Ce n’était pas un poète de la modernité en rupture avec la tradition, mais bien un passeur, un garant de la continuité par-delà les siècles passés. De la modernité, il ne faisait pas un credo : "Ne fais confiance ni au cheval ni à la modernité" (Comme des fleurs d’amandiers ou plus loin), "Le progrès pourrait être le pont du retour à la barbarie..." (ibidem).
Pas davantage pour la forme poétique : "J’ai toujours dit que le poème en prose écrit par des poètes doués était l’une des plus importantes réalisations de la poésie arabe moderne et qu’il avait acquis sa légitimité esthétique de par son ouverture sur le monde et sur tous les genres littéraires.

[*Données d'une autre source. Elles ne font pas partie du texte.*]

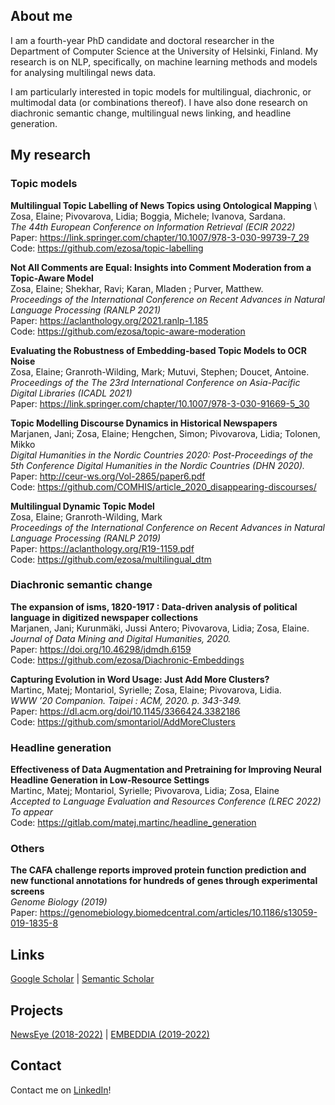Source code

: ## About me

I am a fourth-year PhD candidate and doctoral researcher in the Department of Computer Science at the University of Helsinki, Finland. My research is on NLP, specifically, on machine learning methods and models for analysing multilingal news data. 

I am particularly interested in topic models for multilingual, diachronic, or multimodal data (or combinations thereof). I have also done research on diachronic semantic change, multilingual news linking, and headline generation.

## My research

### Topic models

**Multilingual Topic Labelling of News Topics using Ontological Mapping** \ 
Zosa, Elaine; Pivovarova, Lidia; Boggia, Michele; Ivanova, Sardana.\
*The 44th European Conference on Information Retrieval (ECIR 2022)*\
Paper: <https://link.springer.com/chapter/10.1007/978-3-030-99739-7_29>\
Code: <https://github.com/ezosa/topic-labelling>


**Not All Comments are Equal: Insights into Comment Moderation from a Topic-Aware Model** \
Zosa, Elaine; Shekhar, Ravi; Karan, Mladen ; Purver, Matthew.\
*Proceedings of the International Conference on Recent Advances in Natural Language Processing (RANLP 2021)*\
Paper: <https://aclanthology.org/2021.ranlp-1.185>\
Code: <https://github.com/ezosa/topic-aware-moderation>

**Evaluating the Robustness of Embedding-based Topic Models to OCR Noise** \
Zosa, Elaine; Granroth-Wilding, Mark; Mutuvi, Stephen; Doucet, Antoine.\
*Proceedings of the The 23rd International Conference on Asia-Pacific Digital Libraries (ICADL 2021)*\
Paper: <https://link.springer.com/chapter/10.1007/978-3-030-91669-5_30>


**Topic Modelling Discourse Dynamics in Historical Newspapers** \
Marjanen, Jani; Zosa, Elaine; Hengchen, Simon; Pivovarova, Lidia; Tolonen, Mikko\
*Digital Humanities in the Nordic Countries 2020: Post-Proceedings of the 5th Conference Digital Humanities in the Nordic Countries (DHN 2020).* \
Paper: <http://ceur-ws.org/Vol-2865/paper6.pdf>\
Code: <https://github.com/COMHIS/article_2020_disappearing-discourses/>


**Multilingual Dynamic Topic Model** \
Zosa, Elaine; Granroth-Wilding, Mark\
*Proceedings of the International Conference on Recent Advances in Natural Language Processing (RANLP 2019)*\
Paper: <https://aclanthology.org/R19-1159.pdf>\
Code: <https://github.com/ezosa/multilingual_dtm>

### Diachronic semantic change

**The expansion of isms, 1820-1917 : Data-driven analysis of political language in digitized newspaper collections** \
Marjanen, Jani; Kurunmäki, Jussi Antero; Pivovarova, Lidia; Zosa, Elaine.\
*Journal of Data Mining and Digital Humanities, 2020.*\
Paper: <https://doi.org/10.46298/jdmdh.6159>\
Code: <https://github.com/ezosa/Diachronic-Embeddings>

**Capturing Evolution in Word Usage: Just Add More Clusters?**\
Martinc, Matej; Montariol, Syrielle; Zosa, Elaine; Pivovarova, Lidia.\
*WWW ’20 Companion. Taipei : ACM, 2020. p. 343-349.*\
Paper: <https://dl.acm.org/doi/10.1145/3366424.3382186>\
Code: <https://github.com/smontariol/AddMoreClusters>

### Headline generation

**Effectiveness of Data Augmentation and Pretraining for Improving Neural Headline Generation in Low-Resource Settings** \
Martinc, Matej; Montariol, Syrielle; Pivovarova, Lidia; Zosa, Elaine\
*Accepted to Language Evaluation and Resources Conference (LREC 2022)*\
_To appear_ \
Code: <https://gitlab.com/matej.martinc/headline_generation>

### Others
**The CAFA challenge reports improved protein function prediction and new functional annotations for hundreds of genes through experimental screens** \
*Genome Biology (2019)* \
Paper: <https://genomebiology.biomedcentral.com/articles/10.1186/s13059-019-1835-8>

## Links

[Google Scholar](https://scholar.google.com/citations?user=WmG3doYAAAAJ&hl=en&authuser=1) | [Semantic Scholar](https://www.semanticscholar.org/author/83939452)

## Projects

[NewsEye (2018-2022)](https://www.newseye.eu/) | [EMBEDDIA (2019-2022)](http://www.embeddia.eu)

## Contact

Contact me on [LinkedIn](https://www.linkedin.com/in/elaine-zosa-30a3b48/)!
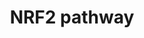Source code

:---
annotations:
- id: PW:0000369
  parent: regulatory pathway
  type: Pathway Ontology
  value: nuclear factor, erythroid 2 like 2 signaling pathway
- id: PW:0000004
  parent: regulatory pathway
  type: Pathway Ontology
  value: regulatory pathway
authors:
- Riannefijten
- MaintBot
- Bart Smeets
- Fehrhart
- Egonw
- Zari
- Mkutmon
- Elisa
- AlexanderPico
- L Dupuis
- Susan
- Khanspers
citedin:
- link: PMC9440516
  title: Early transcriptional responses of bronchial epithelial cells to whole cigarette
    smoke mirror those of in-vivo exposed human bronchial mucosa (2022)
- link: PMC9099719
  title: Tumour Stem Cells in Breast Cancer (2022)
- link: PMC8683398
  title: Recurring exposure to low humidity induces transcriptional and protein level
    changes in the vocal folds of rabbits (2021)
- link: PMC8418865
  title: 'Copy Number Variants Captured by the Array Comparative Genomic Hybridization
    in a Cohort of Patients Affected with Hereditary Colorectal Cancer in Sri Lanka:
    The First CNV Analysis Study of the Hereditary Colorectal Cancer in the Sri Lankan
    Population (2021)'
- link: PMC6993862
  title: Proteostasis regulators modulate proteasomal activity and gene expression
    to attenuate multiple phenotypes in Fabry disease (2020)
- link: PMC6423797
  title: Transcriptional response of cultured porcine intestinal epithelial cells
    to micro algae extracts in the presence and absence of enterotoxigenic Escherichia
    coli (2019)
- link: PMC5649202
  title: 'Dose and Time Dependencies in Stress Pathway Responses during Chemical Exposure:
    Novel Insights from Gene Regulatory Networks (2017)'
- link: PMC5429357
  title: 'DTNI: a novel toxicogenomics data analysis tool for identifying the molecular
    mechanisms underlying the adverse effects of toxic compounds (2016)'
- link: 10.1093/toxsci/kfx252
  title: A Data Fusion Pipeline for Generating and Enriching Adverse Outcome Pathway
    Descriptions
- link: 10.2174/1389200214666131118234138
  title: Pathways for Ligand Activated Nuclear Receptors to Unravel the Genomic Responses
    Induced by Hepatotoxicants (2013)
- link: PMC11857022
  title: Proteomic Approach to Study the Effect of Pneumocystis jirovecii Colonization
    in Idiopathic Pulmonary Fibrosis (2025)
communities:
- MetaKids
- ONTOX
description: NRF2 is part of a group of transcription factors called nuclear receptors.
  It is activated under oxidative stress conditions and subsequently activates several
  antioxidative genes and proteins.    Proteins on this pathway have targeted assays
  available via the [CPTAC Assay Portal](https://assays.cancer.gov/available_assays?wp_id=WP2884).
last-edited: 2025-03-08
ndex: 605d8a6c-8b66-11eb-9e72-0ac135e8bacf
organisms:
- Homo sapiens
redirect_from:
- /index.php/Pathway:WP2884
- /instance/WP2884
- /instance/WP2884_r137766
revision: r137766
schema-jsonld:
- '@context': https://schema.org/
  '@id': https://wikipathways.github.io/pathways/WP2884.html
  '@type': Dataset
  creator:
    '@type': Organization
    name: WikiPathways
  description: NRF2 is part of a group of transcription factors called nuclear receptors.
    It is activated under oxidative stress conditions and subsequently activates several
    antioxidative genes and proteins.    Proteins on this pathway have targeted assays
    available via the [CPTAC Assay Portal](https://assays.cancer.gov/available_assays?wp_id=WP2884).
  keywords:
  - ABCC2
  - ABCC3
  - ABCC4
  - ABCC5
  - ADH7
  - AGER
  - ALDH3A1
  - BLVRB
  - CBR1
  - CBR3
  - CES1
  - CES2
  - CES3
  - CES4A
  - CES5A
  - CYP2A6
  - CYP4A11
  - DNAJB1
  - EGR1
  - EPHA2
  - EPHA3
  - FGF13
  - FTH1
  - FTL
  - G6PD
  - GCLC
  - GCLM
  - GGT1
  - GPX2
  - GPX3
  - GSR
  - GSTA1
  - GSTA2
  - GSTA3
  - GSTA4
  - GSTA5
  - GSTM1
  - GSTM2
  - GSTM3
  - GSTM4
  - GSTM5
  - GSTP1
  - GSTT1
  - GSTT2
  - HBEGF
  - HGF
  - HMOX1
  - HSP90AA1
  - HSP90AB1
  - HSPA1A
  - KEAP1
  - Ligand
  - MAFF
  - MAFG
  - ME1
  - MGST2
  - MGST3
  - NFE2L2
  - NQO1
  - NRG1
  - PDGFB
  - PGD
  - PPARD
  - PRDX1
  - PRDX6
  - PTGR1
  - RXRA
  - SERPINA1
  - SLC2A1
  - SLC2A10
  - SLC2A11
  - SLC2A12
  - SLC2A13
  - SLC2A14
  - SLC2A2
  - SLC2A3
  - SLC2A4
  - SLC2A5
  - SLC2A6
  - SLC2A7
  - SLC2A8
  - SLC2A9
  - SLC39A1
  - SLC39A10
  - SLC39A11
  - SLC39A12
  - SLC39A13
  - SLC39A14
  - SLC39A2
  - SLC39A3
  - SLC39A4
  - SLC39A5
  - SLC39A6
  - SLC39A7
  - SLC39A8
  - SLC39A9
  - SLC5A1
  - SLC5A10
  - SLC5A11
  - SLC5A12
  - SLC5A2
  - SLC5A3
  - SLC5A4
  - SLC5A5
  - SLC5A6
  - SLC5A7
  - SLC5A8
  - SLC5A9
  - SLC6A1
  - SLC6A11
  - SLC6A13
  - SLC6A14
  - SLC6A15
  - SLC6A16
  - SLC6A17
  - SLC6A18
  - SLC6A19
  - SLC6A2
  - SLC6A20
  - SLC6A3
  - SLC6A4
  - SLC6A5
  - SLC6A6
  - SLC6A7
  - SLC6A8
  - SLC6A9
  - SLC7A11
  - SOD3
  - SQSTM1
  - SRXN1
  - TGFA
  - TGFB1
  - TGFB2
  - TGFBR2
  - TXN
  - TXNRD1
  - TXNRD3
  - UGT1A1
  - UGT1A3
  - UGT1A4
  - UGT1A6
  - UGT1A7
  - UGT1A9
  - UGT2B7
  license: CC0
  name: NRF2 pathway
seo: CreativeWork
title: NRF2 pathway
wpid: WP2884
---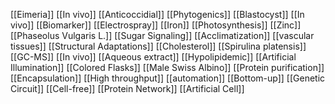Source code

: [[Eimeria]]
[[In vivo]]
[[Anticoccidial]]
[[Phytogenics]]
[[Blastocyst]]
[[In vivo]]
[[Biomarker]]
[[Electrospray]]
[[Iron]]
[[Photosynthesis]]
[[Zinc]]
[[Phaseolus Vulgaris L.]]
[[Sugar Signaling]]
[[Acclimatization]]
[[vascular tissues]]
[[Structural Adaptations]]
[[Cholesterol]]
[[Spirulina platensis]]
[[GC-MS]]
[[In vivo]]
[[Aqueous extract]]
[[Hypolipidemic]]
[[Artificial Illumination]]
[[Colored Flasks]]
[[Male Swiss Albino]]
[[Protein purification]]
[[Encapsulation]]
[[High throughput]]
[[automation]]
[[Bottom-up]]
[[Genetic Circuit]]
[[Cell-free]]
[[Protein Network]]
[[Artificial Cell]]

Mais il ne constitue ni l’unique choix poétique, ni ’la solution finale’ à toute la problématique poétique, à laquelle on ne peut d’ailleurs apporter aucune réponse définitive."

C’est, finalement, son travail poétique sur l’altérité, l’étrangeté de l’autre, marqué par son vécu d’exilé et d’opprimé, qui fit grandir sa réflexion, sa perception des autres et lui fit composer son beau poème Pense aux autres, en témoignage de ce souci persistant de l’altérité.

Mahmoud Darwich fit de lui-même un être parmi tant d’autres : "Je ne suis pas de ceux qui se regardent dans le miroir avec satisfaction. En ce qui me concerne, le miroir reflète un moi tombé dans le domaine public. Autrement dit, les autres ont maintenant le droit d’y rechercher le reflet de leur moi" (extrait du texte prononcé à Ramallah lors de la cérémonie de dédicace du recueil Comme les fleurs d’amandiers).

Il était la voix de la Palestine et c’est à ce titre que son pays lui rend hommage en décrétant trois jours de deuil. C’est vrai que Mahmoud Darwich a rédigé la Déclaration d’indépendance de 1988, lue par Arafat le jour de l’autoproclamation de la création d’un État palestinien.
Mais l’œuvre de Darwich est bien trop profonde, trop ample, pour se résumer à cet engagement.

Mahmoud Darwich était la voix de la Palestine, mais pas seulement. Il était la voix de tous ceux qui luttent pour leur identité et leur survie. Sa voix ne s’est pas éteinte : elle est maintenant universelle.